___ Task input

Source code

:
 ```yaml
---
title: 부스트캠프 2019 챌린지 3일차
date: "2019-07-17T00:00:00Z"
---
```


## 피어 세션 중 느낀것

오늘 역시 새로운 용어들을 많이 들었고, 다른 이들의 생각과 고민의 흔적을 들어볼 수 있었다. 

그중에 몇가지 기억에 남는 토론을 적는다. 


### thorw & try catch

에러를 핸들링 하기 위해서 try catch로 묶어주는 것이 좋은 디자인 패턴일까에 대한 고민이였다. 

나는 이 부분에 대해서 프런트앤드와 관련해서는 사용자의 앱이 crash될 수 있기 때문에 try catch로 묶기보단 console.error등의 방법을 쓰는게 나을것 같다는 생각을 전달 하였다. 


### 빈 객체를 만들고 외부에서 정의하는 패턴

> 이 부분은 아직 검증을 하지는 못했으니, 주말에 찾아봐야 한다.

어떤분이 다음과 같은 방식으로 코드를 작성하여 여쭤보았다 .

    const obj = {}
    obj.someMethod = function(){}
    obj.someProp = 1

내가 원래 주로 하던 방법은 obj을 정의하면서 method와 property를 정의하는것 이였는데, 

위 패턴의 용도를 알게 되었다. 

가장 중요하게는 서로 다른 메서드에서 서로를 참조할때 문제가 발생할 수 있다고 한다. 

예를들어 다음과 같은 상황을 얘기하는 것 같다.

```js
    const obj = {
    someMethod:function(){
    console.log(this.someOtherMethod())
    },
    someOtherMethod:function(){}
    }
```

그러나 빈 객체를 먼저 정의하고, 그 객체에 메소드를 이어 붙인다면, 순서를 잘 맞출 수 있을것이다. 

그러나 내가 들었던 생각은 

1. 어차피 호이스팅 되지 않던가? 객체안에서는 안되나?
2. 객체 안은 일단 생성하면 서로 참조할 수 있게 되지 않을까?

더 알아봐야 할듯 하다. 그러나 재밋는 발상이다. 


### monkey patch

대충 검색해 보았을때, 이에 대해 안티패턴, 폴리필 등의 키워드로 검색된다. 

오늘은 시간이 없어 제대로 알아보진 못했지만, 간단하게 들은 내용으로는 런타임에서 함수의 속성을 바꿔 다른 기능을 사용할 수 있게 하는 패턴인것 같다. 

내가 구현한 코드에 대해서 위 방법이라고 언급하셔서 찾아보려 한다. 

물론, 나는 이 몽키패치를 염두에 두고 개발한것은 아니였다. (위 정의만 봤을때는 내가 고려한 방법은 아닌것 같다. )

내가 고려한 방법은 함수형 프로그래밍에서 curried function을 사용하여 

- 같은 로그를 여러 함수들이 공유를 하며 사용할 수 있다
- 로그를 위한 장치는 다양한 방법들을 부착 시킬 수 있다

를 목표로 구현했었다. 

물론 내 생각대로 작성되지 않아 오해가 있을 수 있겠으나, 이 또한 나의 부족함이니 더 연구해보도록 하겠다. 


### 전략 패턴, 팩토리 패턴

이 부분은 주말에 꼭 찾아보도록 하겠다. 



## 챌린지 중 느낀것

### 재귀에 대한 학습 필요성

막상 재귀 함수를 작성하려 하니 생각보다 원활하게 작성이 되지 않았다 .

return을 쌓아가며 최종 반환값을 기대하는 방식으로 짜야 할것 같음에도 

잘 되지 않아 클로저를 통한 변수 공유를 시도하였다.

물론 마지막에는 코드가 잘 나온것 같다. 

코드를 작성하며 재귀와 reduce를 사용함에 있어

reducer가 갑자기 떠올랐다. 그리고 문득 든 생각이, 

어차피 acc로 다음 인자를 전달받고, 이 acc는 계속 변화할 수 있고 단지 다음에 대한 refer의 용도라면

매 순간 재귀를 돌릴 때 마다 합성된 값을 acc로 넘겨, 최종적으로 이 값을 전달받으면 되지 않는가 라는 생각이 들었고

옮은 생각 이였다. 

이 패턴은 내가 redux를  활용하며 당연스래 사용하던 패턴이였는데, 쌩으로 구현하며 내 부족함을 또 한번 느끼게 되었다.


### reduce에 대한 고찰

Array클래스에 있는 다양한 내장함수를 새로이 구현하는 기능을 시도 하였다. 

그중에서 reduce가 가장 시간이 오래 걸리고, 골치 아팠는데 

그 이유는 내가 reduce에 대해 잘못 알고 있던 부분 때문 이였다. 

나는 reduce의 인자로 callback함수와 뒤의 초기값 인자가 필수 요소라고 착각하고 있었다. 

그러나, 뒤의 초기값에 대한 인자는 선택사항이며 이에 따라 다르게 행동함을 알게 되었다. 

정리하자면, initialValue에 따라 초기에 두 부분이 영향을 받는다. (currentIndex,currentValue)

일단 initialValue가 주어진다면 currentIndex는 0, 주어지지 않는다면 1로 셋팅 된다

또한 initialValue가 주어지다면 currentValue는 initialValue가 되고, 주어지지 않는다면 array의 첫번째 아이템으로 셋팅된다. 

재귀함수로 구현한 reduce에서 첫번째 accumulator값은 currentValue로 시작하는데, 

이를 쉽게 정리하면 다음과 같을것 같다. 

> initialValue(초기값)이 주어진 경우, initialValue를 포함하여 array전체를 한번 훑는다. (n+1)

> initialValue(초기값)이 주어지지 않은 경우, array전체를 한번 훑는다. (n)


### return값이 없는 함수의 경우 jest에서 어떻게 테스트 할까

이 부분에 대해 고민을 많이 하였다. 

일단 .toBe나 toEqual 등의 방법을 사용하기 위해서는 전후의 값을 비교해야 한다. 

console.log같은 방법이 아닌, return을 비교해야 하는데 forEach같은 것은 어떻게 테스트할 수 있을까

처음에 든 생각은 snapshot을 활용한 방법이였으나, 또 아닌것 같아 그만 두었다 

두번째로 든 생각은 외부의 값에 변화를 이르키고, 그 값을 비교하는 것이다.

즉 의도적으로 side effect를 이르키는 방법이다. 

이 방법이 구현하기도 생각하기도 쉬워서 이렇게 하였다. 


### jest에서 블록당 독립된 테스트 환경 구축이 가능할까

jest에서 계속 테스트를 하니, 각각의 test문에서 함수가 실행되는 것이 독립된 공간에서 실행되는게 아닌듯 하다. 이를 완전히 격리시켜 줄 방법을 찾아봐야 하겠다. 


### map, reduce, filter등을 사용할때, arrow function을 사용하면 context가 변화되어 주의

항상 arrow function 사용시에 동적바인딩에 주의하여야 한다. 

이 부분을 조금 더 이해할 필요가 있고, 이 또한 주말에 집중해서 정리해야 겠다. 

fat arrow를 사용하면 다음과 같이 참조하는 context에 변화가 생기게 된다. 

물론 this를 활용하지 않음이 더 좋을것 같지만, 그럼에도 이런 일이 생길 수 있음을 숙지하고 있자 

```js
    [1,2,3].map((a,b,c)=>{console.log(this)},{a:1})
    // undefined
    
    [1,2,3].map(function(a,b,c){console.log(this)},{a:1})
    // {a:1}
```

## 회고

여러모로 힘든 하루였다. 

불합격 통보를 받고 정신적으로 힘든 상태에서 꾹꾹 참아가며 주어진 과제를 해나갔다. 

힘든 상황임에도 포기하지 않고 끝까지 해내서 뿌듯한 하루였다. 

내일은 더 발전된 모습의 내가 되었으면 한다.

______

- **Work required**:
Output only an exact transcription of the lines above from the one with "Array클래스에 있는 다양한 내장함수를 새로이 구현하는 기능을 시도 하였다." up to and including the one with "불합격 통보를 받고 정신적으로".

- **Written answer**:
Array클래스에 있는 다양한 내장함수를 새로이 구현하는 기능을 시도 하였다. 

그중에서 reduce가 가장 시간이 오래 걸리고, 골치 아팠는데 

그 이유는 내가 reduce에 대해 잘못 알고 있던 부분 때문 이였다. 

나는 reduce의 인자로 callback함수와 뒤의 초기값 인자가 필수 요소라고 착각하고 있었다. 

그러나, 뒤의 초기값에 대한 인자는 선택사항이며 이에 따라 다르게 행동함을 알게 되었다. 

정리하자면, initialValue에 따라 초기에 두 부분이 영향을 받는다. (currentIndex,currentValue)

일단 initialValue가 주어진다면 currentIndex는 0, 주어지지 않는다면 1로 셋팅 된다

또한 initialValue가 주어지다면 currentValue는 initialValue가 되고, 주어지지 않는다면 array의 첫번째 아이템으로 셋팅된다. 

재귀함수로 구현한 reduce에서 첫번째 accumulator값은 currentValue로 시작하는데, 

이를 쉽게 정리하면 다음과 같을것 같다. 

> initialValue(초기값)이 주어진 경우, initialValue를 포함하여 array전체를 한번 훑는다. (n+1)

> initialValue(초기값)이 주어지지 않은 경우, array전체를 한번 훑는다. (n)


### return값이 없는 함수의 경우 jest에서 어떻게 테스트 할까

이 부분에 대해 고민을 많이 하였다. 

일단 .toBe나 toEqual 등의 방법을 사용하기 위해서는 전후의 값을 비교해야 한다. 

console.log같은 방법이 아닌, return을 비교해야 하는데 forEach같은 것은 어떻게 테스트할 수 있을까

처음에 든 생각은 snapshot을 활용한 방법이였으나, 또 아닌것 같아 그만 두었다 

두번째로 든 생각은 외부의 값에 변화를 이르키고, 그 값을 비교하는 것이다.

즉 의도적으로 side effect를 이르키는 방법이다. 

이 방법이 구현하기도 생각하기도 쉬워서 이렇게 하였다. 


### jest에서 블록당 독립된 테스트 환경 구축이 가능할까

jest에서 계속 테스트를 하니, 각각의 test문에서 함수가 실행되는 것이 독립된 공간에서 실행되는게 아닌듯 하다. 이를 완전히 격리시켜 줄 방법을 찾아봐야 하겠다. 


### map, reduce, filter등을 사용할때, arrow function을 사용하면 context가 변화되어 주의

항상 arrow function 사용시에 동적바인딩에 주의하여야 한다. 

이 부분을 조금 더 이해할 필요가 있고, 이 또한 주말에 집중해서 정리해야 겠다. 

fat arrow를 사용하면 다음과 같이 참조하는 context에 변화가 생기게 된다. 

물론 this를 활용하지 않음이 더 좋을것 같지만, 그럼에도 이런 일이 생길 수 있음을 숙지하고 있자 

```js
    [1,2,3].map((a,b,c)=>{console.log(this)},{a:1})
    // undefined
    
    [1,2,3].map(function(a,b,c){console.log(this)},{a:1})
    // {a:1}
```

## 회고

여러모로 힘든 하루였다. 

불합격 통보를 받고 정신적으로 힘든 상태에서 꾹꾹 참아가며 주어진 과제를 해나갔다. 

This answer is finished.